Give every line from the entries that contains "因为通过非对称加密协商对称加密密钥".
DATASET EXTRACT START
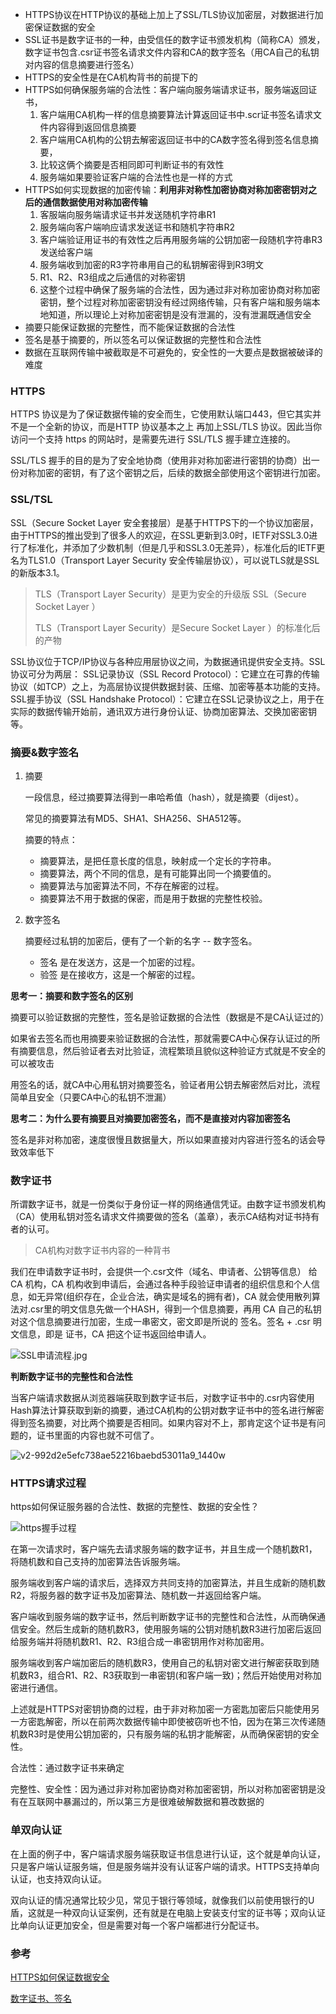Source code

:- HTTPS协议在HTTP协议的基础上加上了SSL/TLS协议加密层，对数据进行加密保证数据的安全
- SSL证书是数字证书的一种，由受信任的数字证书颁发机构（简称CA）颁发，数字证书包含.csr证书签名请求文件内容和CA的数字签名（用CA自己的私钥对内容的信息摘要进行签名）
- HTTPS的安全性是在CA机构背书的前提下的
- HTTPS如何确保服务端的合法性：客户端向服务端请求证书，服务端返回证书，
  1. 客户端用CA机构一样的信息摘要算法计算返回证书中.scr证书签名请求文件内容得到返回信息摘要
  2. 客户端用CA机构的公钥去解密返回证书中的CA数字签名得到签名信息摘要，
  3. 比较这俩个摘要是否相同即可判断证书的有效性
  4. 服务端如果要验证客户端的合法性也是一样的方式
- HTTPS如何实现数据的加密传输：**利用非对称性加密协商对称加密密钥对之后的通信数据使用对称加密传输**
  1. 客服端向服务端请求证书并发送随机字符串R1
  2. 服务端向客户端响应请求发送证书和随机字符串R2
  3. 客户端验证用证书的有效性之后再用服务端的公钥加密一段随机字符串R3发送给客户端
  4. 服务端收到加密的R3字符串用自己的私钥解密得到R3明文
  5. R1、R2、R3组成之后通信的对称密钥
  6. 这整个过程中确保了服务端的合法性，因为通过非对称加密协商对称加密密钥，整个过程对称加密密钥没有经过网络传输，只有客户端和服务端本地知道，所以理论上对称加密密钥是没有泄漏的，没有泄漏既通信安全
- 摘要只能保证数据的完整性，而不能保证数据的合法性
- 签名是基于摘要的，所以签名可以保证数据的完整性和合法性
- 数据在互联网传输中被截取是不可避免的，安全性的一大要点是数据被破译的难度

### HTTPS

HTTPS 协议是为了保证数据传输的安全而生，它使用默认端口443，但它其实并不是一个全新的协议，而是HTTP 协议基本之上 再加上SSL/TLS 协议。因此当你访问一个支持 https 的网站时，是需要先进行 SSL/TLS 握手建立连接的。

SSL/TLS 握手的目的是为了安全地协商（使用非对称加密进行密钥的协商）出一份对称加密的密钥，有了这个密钥之后，后续的数据全部使用这个密钥进行加密。

### SSL/TSL

SSL（Secure Socket Layer 安全套接层）是基于HTTPS下的一个协议加密层，由于HTTPS的推出受到了很多人的欢迎，在SSL更新到3.0时，IETF对SSL3.0进行了标准化，并添加了少数机制（但是几乎和SSL3.0无差异），标准化后的IETF更名为TLS1.0（Transport Layer Security 安全传输层协议），可以说TLS就是SSL的新版本3.1。

> TLS（Transport Layer Security）是更为安全的升级版 SSL（Secure Socket Layer ）
>
> TLS（Transport Layer Security）是Secure Socket Layer ）的标准化后的产物

SSL协议位于TCP/IP协议与各种应用层协议之间，为数据通讯提供安全支持。SSL协议可分为两层： SSL记录协议（SSL Record Protocol）：它建立在可靠的传输协议（如TCP）之上，为高层协议提供数据封装、压缩、加密等基本功能的支持。 SSL握手协议（SSL Handshake Protocol）：它建立在SSL记录协议之上，用于在实际的数据传输开始前，通讯双方进行身份认证、协商加密算法、交换加密密钥等。

### 摘要&数字签名

1. 摘要

   一段信息，经过摘要算法得到一串哈希值（hash），就是摘要（dijest）。

   常见的摘要算法有MD5、SHA1、SHA256、SHA512等。

   摘要的特点：

   - 摘要算法，是把任意长度的信息，映射成一个定长的字符串。
   - 摘要算法，两个不同的信息，是有可能算出同一个摘要值的。
   - 摘要算法与加密算法不同，不存在解密的过程。
   - 摘要算法不用于数据的保密，而是用于数据的完整性校验。
   
2. 数字签名

   摘要经过私钥的加密后，便有了一个新的名字 -- 数字签名。

   - 签名 是在发送方，这是一个加密的过程。
   - 验签 是在接收方，这是一个解密的过程。

**思考一：摘要和数字签名的区别**

摘要可以验证数据的完整性，签名是验证数据的合法性（数据是不是CA认证过的）

如果省去签名而也用摘要来验证数据的合法性，那就需要CA中心保存认证过的所有摘要信息，然后验证者去对比验证，流程繁琐且貌似这种验证方式就是不安全的可以被攻击

用签名的话，就CA中心用私钥对摘要签名，验证者用公钥去解密然后对比，流程简单且安全（只要CA中心的私钥不泄漏）

**思考二：为什么要有摘要且对摘要加密签名，而不是直接对内容加密签名**

签名是非对称加密，速度很慢且数据量大，所以如果直接对内容进行签名的话会导致效率低下

### 数字证书

所谓数字证书，就是一份类似于身份证一样的网络通信凭证。由数字证书颁发机构（CA）使用私钥对签名请求文件摘要做的签名（盖章），表示CA结构对证书持有者的认可。 

>CA机构对数字证书内容的一种背书

我们在申请数字证书时，会提供一个.csr文件（域名、申请者、公钥等信息） 给 CA 机构，CA 机构收到申请后，会通过各种手段验证申请者的组织信息和个人信息，如无异常(组织存在，企业合法，确实是域名的拥有者)，CA 就会使用散列算法对.csr里的明文信息先做一个HASH，得到一个信息摘要，再用 CA 自己的私钥对这个信息摘要进行加密，生成一串密文，密文即是所说的 签名。签名 + .csr 明文信息，即是 证书，CA 把这个证书返回给申请人。

![SSL申请流程.jpg](../assets/SSL申请流程.jpg ':size=80%')

**判断数字证书的完整性和合法性**

当客户端请求数据从浏览器端获取到数字证书后，对数字证书中的.csr内容使用Hash算法计算获取到新的摘要，通过CA机构的公钥对数字证书中的签名进行解密得到签名摘要，对比两个摘要是否相同。如果内容对不上，那肯定这个证书是有问题的，证书里面的内容也就不可信了。

![v2-992d2e5efc738ae52216baebd53011a9_1440w](../assets/SSL验证.jpg)

### HTTPS请求过程

https如何保证服务器的合法性、数据的完整性、数据的安全性？

![https握手过程](../assets/https握手过程.jpg)

在第一次请求时，客户端先去请求服务端的数字证书，并且生成一个随机数R1，将随机数和自己支持的加密算法告诉服务端。

服务端收到客户端的请求后，选择双方共同支持的加密算法，并且生成新的随机数R2，将服务器的数字证书及加密算法、随机数一并返回给客户端。

客户端收到服务端的数字证书，然后判断数字证书的完整性和合法性，从而确保通信安全。然后生成新的随机数R3，使用服务端的公钥对随机数R3进行加密后返回给服务端并将随机数R1、R2、R3组合成一串密钥用作对称加密用。

服务端收到客户端加密后的随机数R3，使用自己的私钥对密文进行解密获取到随机数R3，组合R1、R2、R3获取到一串密钥(和客户端一致)；然后开始使用对称加密进行通信。

上述就是HTTPS对密钥协商的过程，由于非对称加密一方密匙加密后只能使用另一方密匙解密，所以在前两次数据传输中即使被窃听也不怕，因为在第三次传递随机数R3时是使用公钥加密的，只有服务端的私钥才能解密，从而确保密钥的安全性。

合法性：通过数字证书来确定

完整性、安全性：因为通过非对称加密协商对称加密密钥，所以对称加密密钥是没有在互联网中暴漏过的，所以第三方是很难破解数据和篡改数据的

### 单双向认证

在上面的例子中，客户端请求服务端获取证书信息进行认证，这个就是单向认证，只是客户端认证服务端，但是服务端并没有认证客户端的请求。HTTPS支持单向认证，也支持双向认证。

双向认证的情况通常比较少见，常见于银行等领域，就像我们以前使用银行的U盾，这就是一种双向认证案例，还有就是在电脑上安装支付宝的证书等；双向认证比单向认证更加安全，但是需要对每一个客户端都进行分配证书。

### 参考

[HTTPS如何保证数据安全](https://zhuanlan.zhihu.com/p/578936926)

[数字证书、签名](https://www.51cto.com/article/628890.html)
DATASET EXTRACT END
SOLUTION FOR THIS PROBLEM:
  6. 这整个过程中确保了服务端的合法性，因为通过非对称加密协商对称加密密钥，整个过程对称加密密钥没有经过网络传输，只有客户端和服务端本地知道，所以理论上对称加密密钥是没有泄漏的，没有泄漏既通信安全
完整性、安全性：因为通过非对称加密协商对称加密密钥，所以对称加密密钥是没有在互联网中暴漏过的，所以第三方是很难破解数据和篡改数据的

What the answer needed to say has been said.